*Prompt*: Quote, without any change, the line that contains "WITH THIS (after" and all lines that follow it to the end of the data below.

==== Data provided

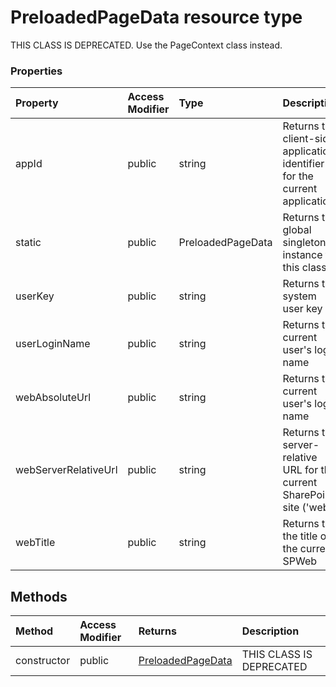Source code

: # PreloadedPageData resource type

THIS CLASS IS DEPRECATED. Use the PageContext class instead.


### Properties

| Property	   | Access Modifier | Type	| Description|
|:-------------|:----|:-------|:-----------|
|appId      | public |  string | Returns the client-side application identifier for the current application |
|static      | public |  PreloadedPageData | Returns the global singleton instance for this class |
|userKey      | public |  string | Returns the system user key |
|userLoginName      | public |  string | Returns the current user's login name |
|webAbsoluteUrl      | public |  string | Returns the current user's login name |
|webServerRelativeUrl      | public |  string | Returns the server-relative URL for the current SharePoint site ('web') |
|webTitle      | public |  string | Returns the the title of the current SPWeb |



## Methods

| Method	   | Access Modifier | Returns	| Description|
|:-------------|:----|:-------|:-----------|
|constructor      | public | [PreloadedPageData](PreloadedPageData.md) | THIS CLASS IS DEPRECATED |


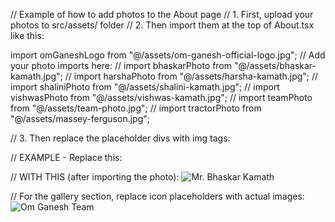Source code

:// Example of how to add photos to the About page
// 1. First, upload your photos to src/assets/ folder
// 2. Then import them at the top of About.tsx like this:

import omGaneshLogo from "@/assets/om-ganesh-official-logo.jpg";
// Add your photo imports here:
// import bhaskarPhoto from "@/assets/bhaskar-kamath.jpg";
// import harshaPhoto from "@/assets/harsha-kamath.jpg";
// import shaliniPhoto from "@/assets/shalini-kamath.jpg";
// import vishwasPhoto from "@/assets/vishwas-kamath.jpg";
// import teamPhoto from "@/assets/team-photo.jpg";
// import tractorPhoto from "@/assets/massey-ferguson.jpg";

// 3. Then replace the placeholder divs with img tags:

// EXAMPLE - Replace this:
<div className="h-48 bg-gradient-to-br from-red-100 to-red-50 dark:from-red-900 dark:to-red-800 flex items-center justify-center">
  <Users className="h-24 w-24 text-red-600 dark:text-red-400 opacity-50" />
</div>

// WITH THIS (after importing the photo):
<img 
  src={bhaskarPhoto} 
  alt="Mr. Bhaskar Kamath" 
  className="h-48 w-full object-cover"
/>

// For the gallery section, replace icon placeholders with actual images:
<img 
  src={teamPhoto} 
  alt="Om Ganesh Team" 
  className="w-full h-48 object-cover rounded"
/>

========

*Output for this task*:
// WITH THIS (after importing the photo):
<img 
  src={bhaskarPhoto} 
  alt="Mr. Bhaskar Kamath" 
  className="h-48 w-full object-cover"
/>

// For the gallery section, replace icon placeholders with actual images:
<img 
  src={teamPhoto} 
  alt="Om Ganesh Team" 
  className="w-full h-48 object-cover rounded"
/>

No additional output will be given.